## Aim of the task
Nothing in the data may be altered, so output all of it exactly.

## Saved data entries
· · ·
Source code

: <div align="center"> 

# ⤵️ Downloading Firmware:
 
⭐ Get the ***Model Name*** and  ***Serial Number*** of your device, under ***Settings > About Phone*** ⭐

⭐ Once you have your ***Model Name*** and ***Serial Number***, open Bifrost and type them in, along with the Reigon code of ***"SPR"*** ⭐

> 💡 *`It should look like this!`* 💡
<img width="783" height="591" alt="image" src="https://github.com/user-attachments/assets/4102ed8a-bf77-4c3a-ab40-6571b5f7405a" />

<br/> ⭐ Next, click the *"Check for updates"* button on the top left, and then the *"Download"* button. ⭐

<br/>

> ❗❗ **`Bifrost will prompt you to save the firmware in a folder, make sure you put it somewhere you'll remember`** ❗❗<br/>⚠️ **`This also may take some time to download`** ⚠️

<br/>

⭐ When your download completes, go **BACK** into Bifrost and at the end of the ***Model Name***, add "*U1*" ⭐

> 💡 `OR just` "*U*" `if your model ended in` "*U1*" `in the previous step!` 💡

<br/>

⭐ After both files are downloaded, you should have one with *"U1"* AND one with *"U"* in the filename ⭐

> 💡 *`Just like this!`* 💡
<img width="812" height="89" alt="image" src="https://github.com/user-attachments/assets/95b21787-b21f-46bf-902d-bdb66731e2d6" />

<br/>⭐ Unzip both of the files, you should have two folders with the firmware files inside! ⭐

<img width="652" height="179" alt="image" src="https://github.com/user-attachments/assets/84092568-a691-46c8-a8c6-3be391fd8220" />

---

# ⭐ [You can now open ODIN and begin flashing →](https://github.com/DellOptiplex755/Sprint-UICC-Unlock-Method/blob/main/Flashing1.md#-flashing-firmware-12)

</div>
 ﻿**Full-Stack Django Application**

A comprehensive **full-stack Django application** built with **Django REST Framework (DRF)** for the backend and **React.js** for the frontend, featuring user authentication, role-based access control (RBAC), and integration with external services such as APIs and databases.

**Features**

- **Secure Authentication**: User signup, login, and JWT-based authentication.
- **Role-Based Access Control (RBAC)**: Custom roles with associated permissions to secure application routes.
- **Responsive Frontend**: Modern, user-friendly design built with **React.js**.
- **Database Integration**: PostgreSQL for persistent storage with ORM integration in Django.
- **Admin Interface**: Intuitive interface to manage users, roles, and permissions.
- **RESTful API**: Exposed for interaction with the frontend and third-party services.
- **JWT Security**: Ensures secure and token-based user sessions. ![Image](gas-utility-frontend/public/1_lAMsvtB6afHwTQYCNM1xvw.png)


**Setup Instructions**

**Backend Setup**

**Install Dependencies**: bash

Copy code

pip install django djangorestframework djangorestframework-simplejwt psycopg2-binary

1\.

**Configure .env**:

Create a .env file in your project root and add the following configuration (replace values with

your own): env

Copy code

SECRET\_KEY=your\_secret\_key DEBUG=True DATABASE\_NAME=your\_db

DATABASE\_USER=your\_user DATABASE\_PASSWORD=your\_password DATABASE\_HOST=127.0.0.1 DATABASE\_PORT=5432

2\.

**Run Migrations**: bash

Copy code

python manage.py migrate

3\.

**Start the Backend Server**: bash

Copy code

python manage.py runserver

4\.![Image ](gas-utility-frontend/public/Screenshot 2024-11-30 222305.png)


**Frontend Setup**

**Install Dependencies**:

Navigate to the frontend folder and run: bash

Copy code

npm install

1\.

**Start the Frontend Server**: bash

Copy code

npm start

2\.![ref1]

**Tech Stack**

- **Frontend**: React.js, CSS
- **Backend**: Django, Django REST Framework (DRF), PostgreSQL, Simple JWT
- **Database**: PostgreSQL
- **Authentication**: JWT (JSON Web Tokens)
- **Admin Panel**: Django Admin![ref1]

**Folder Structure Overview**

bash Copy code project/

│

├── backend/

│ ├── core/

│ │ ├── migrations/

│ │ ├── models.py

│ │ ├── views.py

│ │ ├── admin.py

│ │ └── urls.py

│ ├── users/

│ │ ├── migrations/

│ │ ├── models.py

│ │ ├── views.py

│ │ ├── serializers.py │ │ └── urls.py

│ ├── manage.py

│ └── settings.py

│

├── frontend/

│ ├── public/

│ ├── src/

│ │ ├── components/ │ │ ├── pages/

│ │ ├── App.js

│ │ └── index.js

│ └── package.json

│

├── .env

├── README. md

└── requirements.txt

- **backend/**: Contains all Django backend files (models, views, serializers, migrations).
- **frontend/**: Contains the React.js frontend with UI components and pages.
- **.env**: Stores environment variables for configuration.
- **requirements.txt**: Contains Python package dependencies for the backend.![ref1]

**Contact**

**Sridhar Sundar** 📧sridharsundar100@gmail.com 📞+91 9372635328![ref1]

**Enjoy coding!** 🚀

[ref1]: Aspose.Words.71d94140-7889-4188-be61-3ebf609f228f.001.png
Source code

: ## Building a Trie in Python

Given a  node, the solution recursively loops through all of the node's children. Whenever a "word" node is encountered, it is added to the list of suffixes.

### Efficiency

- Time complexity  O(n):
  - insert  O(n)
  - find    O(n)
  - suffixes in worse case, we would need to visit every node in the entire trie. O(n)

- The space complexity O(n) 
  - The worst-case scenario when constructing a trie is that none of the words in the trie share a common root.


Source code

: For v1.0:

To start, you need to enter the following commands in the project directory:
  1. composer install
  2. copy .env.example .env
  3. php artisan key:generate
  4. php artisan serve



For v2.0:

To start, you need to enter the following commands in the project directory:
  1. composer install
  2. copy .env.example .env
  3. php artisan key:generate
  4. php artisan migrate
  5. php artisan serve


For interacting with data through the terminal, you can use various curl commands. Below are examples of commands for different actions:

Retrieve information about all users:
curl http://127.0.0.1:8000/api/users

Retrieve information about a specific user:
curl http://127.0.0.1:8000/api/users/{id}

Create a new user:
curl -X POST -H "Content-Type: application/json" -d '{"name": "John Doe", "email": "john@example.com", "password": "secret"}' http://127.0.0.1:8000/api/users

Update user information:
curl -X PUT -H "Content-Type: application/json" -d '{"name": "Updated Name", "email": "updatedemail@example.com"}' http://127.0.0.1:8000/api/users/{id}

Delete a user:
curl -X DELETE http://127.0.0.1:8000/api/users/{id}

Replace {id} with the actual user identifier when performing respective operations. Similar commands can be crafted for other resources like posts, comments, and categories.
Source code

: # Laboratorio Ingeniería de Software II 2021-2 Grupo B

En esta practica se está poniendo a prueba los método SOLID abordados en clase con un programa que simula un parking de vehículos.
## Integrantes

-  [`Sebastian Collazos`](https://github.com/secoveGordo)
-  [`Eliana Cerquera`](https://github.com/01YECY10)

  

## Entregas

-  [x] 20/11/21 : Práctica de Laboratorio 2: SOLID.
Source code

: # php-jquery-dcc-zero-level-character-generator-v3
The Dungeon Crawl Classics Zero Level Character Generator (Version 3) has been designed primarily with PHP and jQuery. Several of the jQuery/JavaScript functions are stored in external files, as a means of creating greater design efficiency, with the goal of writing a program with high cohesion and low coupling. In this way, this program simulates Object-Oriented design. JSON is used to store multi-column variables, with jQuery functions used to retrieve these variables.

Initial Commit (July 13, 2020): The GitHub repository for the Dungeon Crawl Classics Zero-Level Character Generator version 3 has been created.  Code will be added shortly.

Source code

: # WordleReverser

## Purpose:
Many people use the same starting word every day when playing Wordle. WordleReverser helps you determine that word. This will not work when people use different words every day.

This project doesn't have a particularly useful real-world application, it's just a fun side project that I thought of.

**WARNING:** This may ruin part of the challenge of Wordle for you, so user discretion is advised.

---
· · ·
## Answer box
Source code

: <div align="center"> 

# ⤵️ Downloading Firmware:
 
⭐ Get the ***Model Name*** and  ***Serial Number*** of your device, under ***Settings > About Phone*** ⭐

⭐ Once you have your ***Model Name*** and ***Serial Number***, open Bifrost and type them in, along with the Reigon code of ***"SPR"*** ⭐

> 💡 *`It should look like this!`* 💡
<img width="783" height="591" alt="image" src="https://github.com/user-attachments/assets/4102ed8a-bf77-4c3a-ab40-6571b5f7405a" />

<br/> ⭐ Next, click the *"Check for updates"* button on the top left, and then the *"Download"* button. ⭐

<br/>

> ❗❗ **`Bifrost will prompt you to save the firmware in a folder, make sure you put it somewhere you'll remember`** ❗❗<br/>⚠️ **`This also may take some time to download`** ⚠️

<br/>

⭐ When your download completes, go **BACK** into Bifrost and at the end of the ***Model Name***, add "*U1*" ⭐

> 💡 `OR just` "*U*" `if your model ended in` "*U1*" `in the previous step!` 💡

<br/>

⭐ After both files are downloaded, you should have one with *"U1"* AND one with *"U"* in the filename ⭐

> 💡 *`Just like this!`* 💡
<img width="812" height="89" alt="image" src="https://github.com/user-attachments/assets/95b21787-b21f-46bf-902d-bdb66731e2d6" />

<br/>⭐ Unzip both of the files, you should have two folders with the firmware files inside! ⭐

<img width="652" height="179" alt="image" src="https://github.com/user-attachments/assets/84092568-a691-46c8-a8c6-3be391fd8220" />

---

# ⭐ [You can now open ODIN and begin flashing →](https://github.com/DellOptiplex755/Sprint-UICC-Unlock-Method/blob/main/Flashing1.md#-flashing-firmware-12)

</div>
 ﻿**Full-Stack Django Application**

A comprehensive **full-stack Django application** built with **Django REST Framework (DRF)** for the backend and **React.js** for the frontend, featuring user authentication, role-based access control (RBAC), and integration with external services such as APIs and databases.

**Features**

- **Secure Authentication**: User signup, login, and JWT-based authentication.
- **Role-Based Access Control (RBAC)**: Custom roles with associated permissions to secure application routes.
- **Responsive Frontend**: Modern, user-friendly design built with **React.js**.
- **Database Integration**: PostgreSQL for persistent storage with ORM integration in Django.
- **Admin Interface**: Intuitive interface to manage users, roles, and permissions.
- **RESTful API**: Exposed for interaction with the frontend and third-party services.
- **JWT Security**: Ensures secure and token-based user sessions. ![Image](gas-utility-frontend/public/1_lAMsvtB6afHwTQYCNM1xvw.png)


**Setup Instructions**

**Backend Setup**

**Install Dependencies**: bash

Copy code

pip install django djangorestframework djangorestframework-simplejwt psycopg2-binary

1\.

**Configure .env**:

Create a .env file in your project root and add the following configuration (replace values with

your own): env

Copy code

SECRET\_KEY=your\_secret\_key DEBUG=True DATABASE\_NAME=your\_db

DATABASE\_USER=your\_user DATABASE\_PASSWORD=your\_password DATABASE\_HOST=127.0.0.1 DATABASE\_PORT=5432

2\.

**Run Migrations**: bash

Copy code

python manage.py migrate

3\.

**Start the Backend Server**: bash

Copy code

python manage.py runserver

4\.![Image ](gas-utility-frontend/public/Screenshot 2024-11-30 222305.png)


**Frontend Setup**

**Install Dependencies**:

Navigate to the frontend folder and run: bash

Copy code

npm install

1\.

**Start the Frontend Server**: bash

Copy code

npm start

2\.![ref1]

**Tech Stack**

- **Frontend**: React.js, CSS
- **Backend**: Django, Django REST Framework (DRF), PostgreSQL, Simple JWT
- **Database**: PostgreSQL
- **Authentication**: JWT (JSON Web Tokens)
- **Admin Panel**: Django Admin![ref1]

**Folder Structure Overview**

bash Copy code project/

│

├── backend/

│ ├── core/

│ │ ├── migrations/

│ │ ├── models.py

│ │ ├── views.py

│ │ ├── admin.py

│ │ └── urls.py

│ ├── users/

│ │ ├── migrations/

│ │ ├── models.py

│ │ ├── views.py

│ │ ├── serializers.py │ │ └── urls.py

│ ├── manage.py

│ └── settings.py

│

├── frontend/

│ ├── public/

│ ├── src/

│ │ ├── components/ │ │ ├── pages/

│ │ ├── App.js

│ │ └── index.js

│ └── package.json

│

├── .env

├── README. md

└── requirements.txt

- **backend/**: Contains all Django backend files (models, views, serializers, migrations).
- **frontend/**: Contains the React.js frontend with UI components and pages.
- **.env**: Stores environment variables for configuration.
- **requirements.txt**: Contains Python package dependencies for the backend.![ref1]

**Contact**

**Sridhar Sundar** 📧sridharsundar100@gmail.com 📞+91 9372635328![ref1]

**Enjoy coding!** 🚀

[ref1]: Aspose.Words.71d94140-7889-4188-be61-3ebf609f228f.001.png
Source code

: ## Building a Trie in Python

Given a  node, the solution recursively loops through all of the node's children. Whenever a "word" node is encountered, it is added to the list of suffixes.

### Efficiency

- Time complexity  O(n):
  - insert  O(n)
  - find    O(n)
  - suffixes in worse case, we would need to visit every node in the entire trie. O(n)

- The space complexity O(n) 
  - The worst-case scenario when constructing a trie is that none of the words in the trie share a common root.


Source code

: For v1.0:

To start, you need to enter the following commands in the project directory:
  1. composer install
  2. copy .env.example .env
  3. php artisan key:generate
  4. php artisan serve



For v2.0:

To start, you need to enter the following commands in the project directory:
  1. composer install
  2. copy .env.example .env
  3. php artisan key:generate
  4. php artisan migrate
  5. php artisan serve


For interacting with data through the terminal, you can use various curl commands. Below are examples of commands for different actions:

Retrieve information about all users:
curl http://127.0.0.1:8000/api/users

Retrieve information about a specific user:
curl http://127.0.0.1:8000/api/users/{id}

Create a new user:
curl -X POST -H "Content-Type: application/json" -d '{"name": "John Doe", "email": "john@example.com", "password": "secret"}' http://127.0.0.1:8000/api/users

Update user information:
curl -X PUT -H "Content-Type: application/json" -d '{"name": "Updated Name", "email": "updatedemail@example.com"}' http://127.0.0.1:8000/api/users/{id}

Delete a user:
curl -X DELETE http://127.0.0.1:8000/api/users/{id}

Replace {id} with the actual user identifier when performing respective operations. Similar commands can be crafted for other resources like posts, comments, and categories.
Source code

: # Laboratorio Ingeniería de Software II 2021-2 Grupo B

En esta practica se está poniendo a prueba los método SOLID abordados en clase con un programa que simula un parking de vehículos.
## Integrantes

-  [`Sebastian Collazos`](https://github.com/secoveGordo)
-  [`Eliana Cerquera`](https://github.com/01YECY10)

  

## Entregas

-  [x] 20/11/21 : Práctica de Laboratorio 2: SOLID.
Source code

: # php-jquery-dcc-zero-level-character-generator-v3
The Dungeon Crawl Classics Zero Level Character Generator (Version 3) has been designed primarily with PHP and jQuery. Several of the jQuery/JavaScript functions are stored in external files, as a means of creating greater design efficiency, with the goal of writing a program with high cohesion and low coupling. In this way, this program simulates Object-Oriented design. JSON is used to store multi-column variables, with jQuery functions used to retrieve these variables.

Initial Commit (July 13, 2020): The GitHub repository for the Dungeon Crawl Classics Zero-Level Character Generator version 3 has been created.  Code will be added shortly.

Source code

: # WordleReverser

## Purpose:
Many people use the same starting word every day when playing Wordle. WordleReverser helps you determine that word. This will not work when people use different words every day.

This project doesn't have a particularly useful real-world application, it's just a fun side project that I thought of.

**WARNING:** This may ruin part of the challenge of Wordle for you, so user discretion is advised.

---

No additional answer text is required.